Despite the substantial amount published on successful merger strategies, Connect chief executive Paul Tynan said the industry will fail to navigate the process successfully once again this year.
“The financial planning sector has a 30-year track record of failed acquisitions, which today is reflected in the loss of client value, advisers, management and capital investment written off,” said Mr Tynan.
This is not restricted to one segment of the industry, he added.
“Large corporate businesses do not have the monopoly on failed transactions.

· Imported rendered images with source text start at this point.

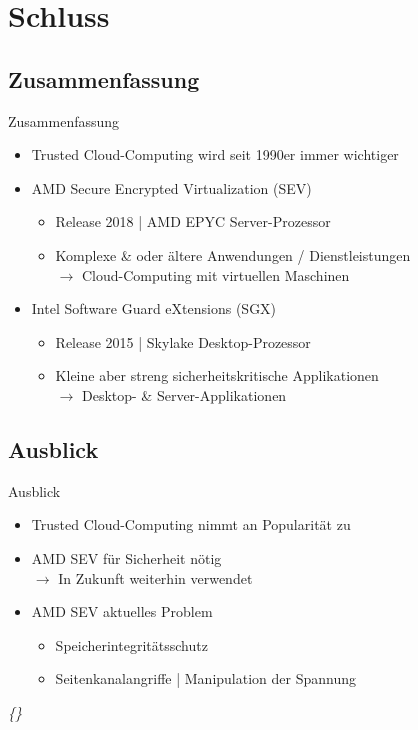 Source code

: \documentclass{sdqbeamer}
\begin{document}
\section{Schluss}
\subsection{Zusammenfassung}
\begin{frame}{Zusammenfassung}
	\begin{itemize}
		\item Trusted Cloud-Computing wird seit 1990er immer wichtiger
		\item AMD Secure Encrypted Virtualization (SEV)
		\begin{itemize}
			\item Release 2018 | AMD EPYC Server-Prozessor
			\item Komplexe \& oder ältere Anwendungen / Dienstleistungen\\
				\(\rightarrow\) Cloud-Computing mit virtuellen Maschinen
		\end{itemize}
		\item Intel Software Guard eXtensions (SGX)
		\begin{itemize}
			\item Release 2015 | Skylake Desktop-Prozessor
			\item Kleine aber streng sicherheitskritische Applikationen\\
				\(\rightarrow\) Desktop- \& Server-Applikationen
		\end{itemize}
	\end{itemize}
\end{frame}

\subsection{Ausblick}
\begin{frame}{Ausblick}
	\begin{itemize}
		\item Trusted Cloud-Computing nimmt an Popularität zu
		\item AMD SEV für Sicherheit nötig \\
			\(\rightarrow\) In Zukunft weiterhin verwendet
		\item AMD SEV aktuelles Problem
		\begin{itemize}
			\item Speicherintegritätsschutz
			\item Seitenkanalangriffe | Manipulation der Spannung
		\end{itemize}
	\end{itemize}
	\vfill
	\small\textit{\{\cite{computerbase}\}}
\end{frame}
\end{document}

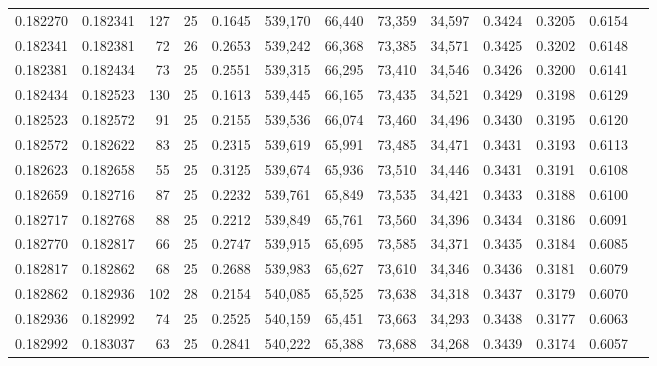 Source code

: \begin{tabular}{rrrrrrrrrrrrr}
0.182270 & 0.182341 &   127 &  25 &                                     0.1645 & 539,170 &  66,440 &  73,359 &  34,597 & 0.3424 & 0.3205 & 0.6154 \\
0.182341 & 0.182381 &    72 &  26 &                                     0.2653 & 539,242 &  66,368 &  73,385 &  34,571 & 0.3425 & 0.3202 & 0.6148 \\
0.182381 & 0.182434 &    73 &  25 &                                     0.2551 & 539,315 &  66,295 &  73,410 &  34,546 & 0.3426 & 0.3200 & 0.6141 \\
0.182434 & 0.182523 &   130 &  25 &                                     0.1613 & 539,445 &  66,165 &  73,435 &  34,521 & 0.3429 & 0.3198 & 0.6129 \\
0.182523 & 0.182572 &    91 &  25 &                                     0.2155 & 539,536 &  66,074 &  73,460 &  34,496 & 0.3430 & 0.3195 & 0.6120 \\
0.182572 & 0.182622 &    83 &  25 &                                     0.2315 & 539,619 &  65,991 &  73,485 &  34,471 & 0.3431 & 0.3193 & 0.6113 \\
0.182623 & 0.182658 &    55 &  25 &                                     0.3125 & 539,674 &  65,936 &  73,510 &  34,446 & 0.3431 & 0.3191 & 0.6108 \\
0.182659 & 0.182716 &    87 &  25 &                                     0.2232 & 539,761 &  65,849 &  73,535 &  34,421 & 0.3433 & 0.3188 & 0.6100 \\
0.182717 & 0.182768 &    88 &  25 &                                     0.2212 & 539,849 &  65,761 &  73,560 &  34,396 & 0.3434 & 0.3186 & 0.6091 \\
0.182770 & 0.182817 &    66 &  25 &                                     0.2747 & 539,915 &  65,695 &  73,585 &  34,371 & 0.3435 & 0.3184 & 0.6085 \\
0.182817 & 0.182862 &    68 &  25 &                                     0.2688 & 539,983 &  65,627 &  73,610 &  34,346 & 0.3436 & 0.3181 & 0.6079 \\
0.182862 & 0.182936 &   102 &  28 &                                     0.2154 & 540,085 &  65,525 &  73,638 &  34,318 & 0.3437 & 0.3179 & 0.6070 \\
0.182936 & 0.182992 &    74 &  25 &                                     0.2525 & 540,159 &  65,451 &  73,663 &  34,293 & 0.3438 & 0.3177 & 0.6063 \\
0.182992 & 0.183037 &    63 &  25 &                                     0.2841 & 540,222 &  65,388 &  73,688 &  34,268 & 0.3439 & 0.3174 & 0.6057 \\

\end{tabular}
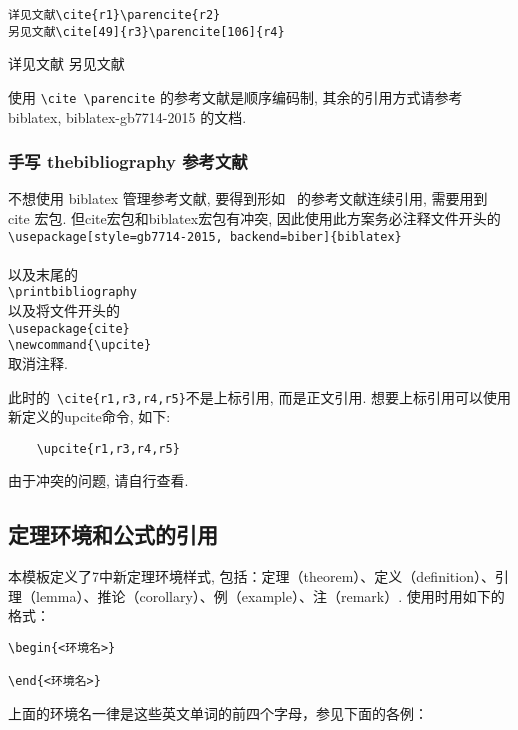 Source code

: \begin{lstlisting}
详见文献\cite{r1}\parencite{r2}
另见文献\cite[49]{r3}\parencite[106]{r4}
\end{lstlisting}

详见文献\cite{r1}\parencite{r2}
另见文献\cite[49]{r3}\parencite[106]{r4}

使用 \verb|\cite \parencite| 的参考文献是顺序编码制, 其余的引用方式请参考 biblatex, biblatex-gb7714-2015 的文档.\the\baselineskip

\subsubsection{手写 thebibliography 参考文献\the\baselineskip}
\the\baselineskip
不想使用 biblatex 管理参考文献, 要得到形如~{\cite{r1,r3,r4,r5}} 的参考文献连续引用, 需要用到 cite 宏包. 但cite宏包和biblatex宏包有冲突, 因此使用此方案务必注释文件开头的\the\baselineskip\\
\verb|\usepackage[style=gb7714-2015, backend=biber]{biblatex}|\\
\verb||\\
以及末尾的\\
\verb|\printbibliography|\\
以及将文件开头的\\
\verb|\usepackage{cite}|\\
\verb|\newcommand{\upcite}|\\
取消注释.

此时的~\verb|\cite{r1,r3,r4,r5}|不是上标引用, 而是正文引用. 想要上标引用可以使用新定义的upcite命令, 如下:
\begin{lstlisting}
    \upcite{r1,r3,r4,r5}
\end{lstlisting}
由于冲突的问题, 请自行查看.

\subsection{定理环境和公式的引用}

本模板定义了7中新定理环境样式, 包括：定理（theorem）、定义（definition）、引理（lemma）、推论（corollary）、例（example）、注（remark）. 使用时用如下的格式：
\begin{lstlisting}
\begin{<环境名>}

\end{<环境名>}
\end{lstlisting}

上面的环境名一律是这些英文单词的前四个字母，参见下面的各例：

I have also seen small businesses and individual planners make the wrong decisions based on their last BDM/PDM conversation or whoever has the biggest cheque book,” he said.
Mr Tynan said advisers make poor decisions about choosing the right dealer group or partner, and about when to sell.
He believes unsuccessful mergers and acquisitions are often due to short-term thinking, a lack of industry knowledge and insight, a lack of networks and resources, an excessive focus on the bottom line and unexpected circumstances resulting in a rushed decision.
Minimal merger and acquisition experience and poor planning are also factors Mr Tynan believes contribute to failed mergers and acquisitions.
A lack of mental engagement in the process can be a barrier to success.
In terms of overseas acquisitions, Australian companies have a limited understanding and appreciation of cultural issues, which has led to a poor track record in this area.
According to Mr Tynan, there needs to be greater focus on non-measurable issues such as key person risk, business culture, management issues, compliance and whether the owner is ready to sell.
Connect believes the best outcomes are achieved by firms enlisting professional assistance to guide them through the process.
The firm argued the cost of engagement is insignificant compared with the potential loss of capital, clients and business disruption.
“Whether selling, merging or acquiring, it is important to understand that the process takes time in order to achieve the desired outcome and in many outcomes and in many cases, the parties will only have a single opportunity to do it right,” said Mr Tynan.
“So irrespective of size, businesses would be better off outsourcing their selling, merging and acquisition activity as the cost of engaging a consultant can never match the loss of shareholder capital and opportunity cost for bad decisions.”